Eine weitere Empfehlung ist die Suche nach (Schul)Beratung. Es gibt in vielen Bundesländern entsprechend geschultes Personal, das Unterstützung anbietet. Ich selbst habe in einem hessischen Beratungssystem gearbeitet. Wir haben den Schulen externe Evaluationen angeboten, zu vielerlei Fragestellungen. Dabei sind u. a. auch Fragebögen zur Unterrichtsqualität (inkl. Anleitung) entstanden.
Noch einmal zurück zu Tim Kantereit und seiner Lerngruppenbefragung. Warum nicht diese Ergebnisse mit Rückmeldungen von Schülerinnen und Schülern anderer Schulen vergleichen? Ich habe dazu eine Limesurvey- Umfrage erstellt. Das gesamte Material hat Tim für Interessierte in einem Google-Drive Ordner3 abgelegt. Dort befindet sich auch meine LimeSurvey- Vorlage zum Import in ein eigenes Limesurvey-System.

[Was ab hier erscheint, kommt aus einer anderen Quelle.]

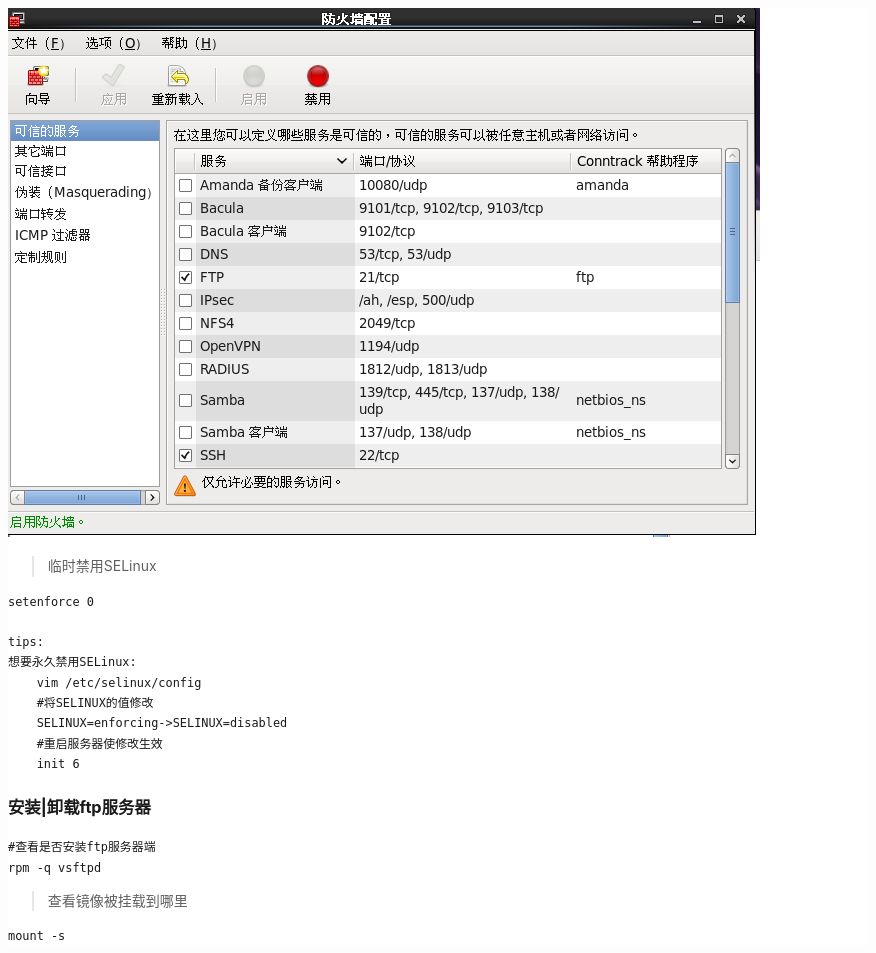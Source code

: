 ![image-20191129174237563](images/image-20191129174237563.png)

> 临时禁用SELinux

```
setenforce 0

tips:
想要永久禁用SELinux:
	vim /etc/selinux/config
	#将SELINUX的值修改
	SELINUX=enforcing->SELINUX=disabled
	#重启服务器使修改生效
	init 6
```

### 安装|卸载ftp服务器

```
#查看是否安装ftp服务器端
rpm -q vsftpd
```

> 查看镜像被挂载到哪里

```
mount -s
```
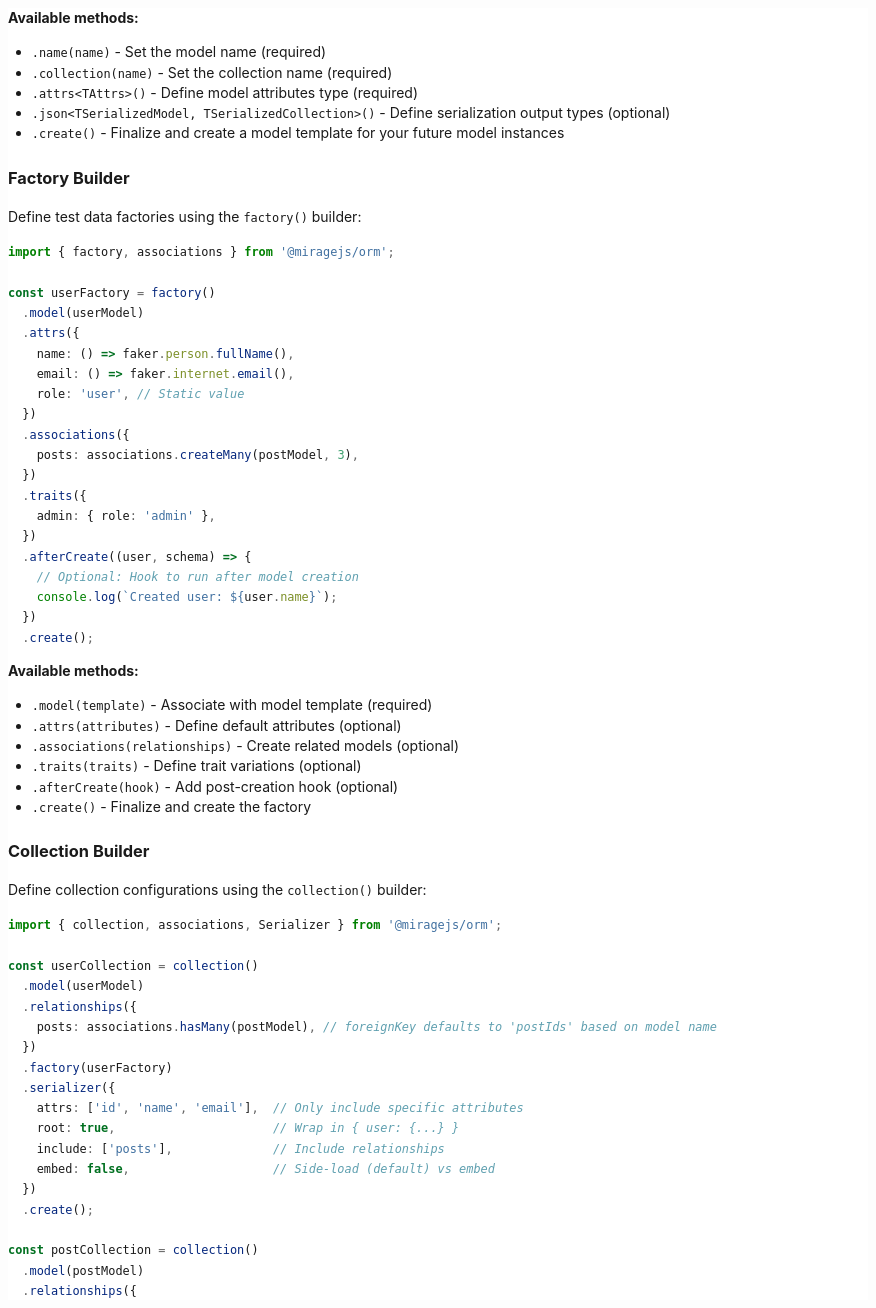 **Available methods:**
- `.name(name)` - Set the model name (required)
- `.collection(name)` - Set the collection name (required)
- `.attrs<TAttrs>()` - Define model attributes type (required)
- `.json<TSerializedModel, TSerializedCollection>()` - Define serialization output types (optional)
- `.create()` - Finalize and create a model template for your future model instances

### Factory Builder

Define test data factories using the `factory()` builder:

```typescript
import { factory, associations } from '@miragejs/orm';

const userFactory = factory()
  .model(userModel)
  .attrs({
    name: () => faker.person.fullName(),
    email: () => faker.internet.email(),
    role: 'user', // Static value
  })
  .associations({
    posts: associations.createMany(postModel, 3),
  })
  .traits({
    admin: { role: 'admin' },
  })
  .afterCreate((user, schema) => {
    // Optional: Hook to run after model creation
    console.log(`Created user: ${user.name}`);
  })
  .create();
```

**Available methods:**
- `.model(template)` - Associate with model template (required)
- `.attrs(attributes)` - Define default attributes (optional)
- `.associations(relationships)` - Create related models (optional)
- `.traits(traits)` - Define trait variations (optional)
- `.afterCreate(hook)` - Add post-creation hook (optional)
- `.create()` - Finalize and create the factory

### Collection Builder

Define collection configurations using the `collection()` builder:

```typescript
import { collection, associations, Serializer } from '@miragejs/orm';

const userCollection = collection()
  .model(userModel)
  .relationships({
    posts: associations.hasMany(postModel), // foreignKey defaults to 'postIds' based on model name
  })
  .factory(userFactory)
  .serializer({
    attrs: ['id', 'name', 'email'],  // Only include specific attributes
    root: true,                      // Wrap in { user: {...} }
    include: ['posts'],              // Include relationships
    embed: false,                    // Side-load (default) vs embed
  })
  .create();

const postCollection = collection()
  .model(postModel)
  .relationships({
```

Abschließend eine Anregung aus aktuellem Anlass:
Hallo, das hab ich zur Evaluation für die erst homeschooling Zeit gemacht. https://t.co/68TGSCypQJ
— Miss Jen NY • B (@ItsMissD) June 14, 2020
Ich hoffe, dass die oben genannten Beispiele viele Schulleitungen und Steuergruppen dazu motivieren, ebenfalls Schul- und Unterrichtsentwicklungsprozesse zu überprüfen. Die Literaturhinweise am Ende der 9-Schritt-Methode enthalten zahlreiche weitere Tipps und Praxisbeispiele. Im Sinne von – das Rad muss ja nicht immer neu erfunden werden – sollen sie auch einer Zeitersparnis dienen.